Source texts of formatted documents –
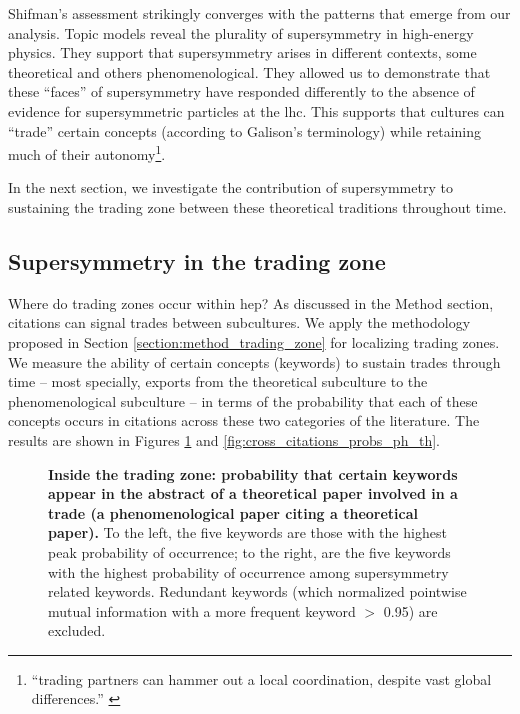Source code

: \documentclass[smallextended]{svjour3}
\begin{document}
Shifman's assessment strikingly converges with the patterns that emerge from our analysis. Topic models reveal the plurality of supersymmetry in high-energy physics. They support that supersymmetry arises in different contexts, some theoretical and others phenomenological. They allowed us to demonstrate that these ``faces'' of supersymmetry have responded differently to the absence of evidence for supersymmetric particles at the \gls{lhc}. This supports that cultures can ``trade'' certain concepts (according to Galison's terminology) while retaining much of their autonomy\footnote{``trading partners can hammer out a local coordination, despite vast global differences.'' \citep[p.~783]{galison1997image}}.


In the next section, we investigate the contribution of supersymmetry to sustaining the trading zone between these theoretical traditions throughout time.

\subsection{Supersymmetry in the trading zone}

Where do trading zones occur within \gls{hep}? As discussed in the Method section, citations can signal trades between subcultures. We apply the methodology proposed in Section \ref{section:method_trading_zone} for localizing trading zones. We measure the ability of certain concepts (keywords) to sustain trades through time -- most specially, exports from the theoretical subculture to the phenomenological subculture -- in terms of the probability that each of these concepts occurs in citations across these two categories of the literature. The results are shown in Figures \ref{fig:cross_citations_probs_th_ph} and \ref{fig:cross_citations_probs_ph_th}.

\begin{figure}
    \centering
    
    \caption{\textbf{Inside the trading zone: probability that certain keywords appear in the abstract of a theoretical paper involved in a trade (a phenomenological paper citing a theoretical paper).} To the left, the five keywords are those with the highest peak probability of occurrence; to the right, are the five keywords with the highest probability of occurrence among supersymmetry related keywords. Redundant keywords (which normalized pointwise mutual information with a more frequent keyword $>$ 0.95) are excluded.} 
    \label{fig:cross_citations_probs_th_ph}
\end{figure}
\end{document}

YOUR OBJECTIVE – Restate the records above word for word, without the pictures.

ANSWER FOR THE TASK –
Source code

: \documentclass[smallextended]{svjour3}
\begin{document}
Shifman's assessment strikingly converges with the patterns that emerge from our analysis. Topic models reveal the plurality of supersymmetry in high-energy physics. They support that supersymmetry arises in different contexts, some theoretical and others phenomenological. They allowed us to demonstrate that these ``faces'' of supersymmetry have responded differently to the absence of evidence for supersymmetric particles at the \gls{lhc}. This supports that cultures can ``trade'' certain concepts (according to Galison's terminology) while retaining much of their autonomy\footnote{``trading partners can hammer out a local coordination, despite vast global differences.'' \citep[p.~783]{galison1997image}}.


In the next section, we investigate the contribution of supersymmetry to sustaining the trading zone between these theoretical traditions throughout time.

\subsection{Supersymmetry in the trading zone}

Where do trading zones occur within \gls{hep}? As discussed in the Method section, citations can signal trades between subcultures. We apply the methodology proposed in Section \ref{section:method_trading_zone} for localizing trading zones. We measure the ability of certain concepts (keywords) to sustain trades through time -- most specially, exports from the theoretical subculture to the phenomenological subculture -- in terms of the probability that each of these concepts occurs in citations across these two categories of the literature. The results are shown in Figures \ref{fig:cross_citations_probs_th_ph} and \ref{fig:cross_citations_probs_ph_th}.

\begin{figure}
    \centering
    
    \caption{\textbf{Inside the trading zone: probability that certain keywords appear in the abstract of a theoretical paper involved in a trade (a phenomenological paper citing a theoretical paper).} To the left, the five keywords are those with the highest peak probability of occurrence; to the right, are the five keywords with the highest probability of occurrence among supersymmetry related keywords. Redundant keywords (which normalized pointwise mutual information with a more frequent keyword $>$ 0.95) are excluded.} 
    \label{fig:cross_citations_probs_th_ph}
\end{figure}
\end{document}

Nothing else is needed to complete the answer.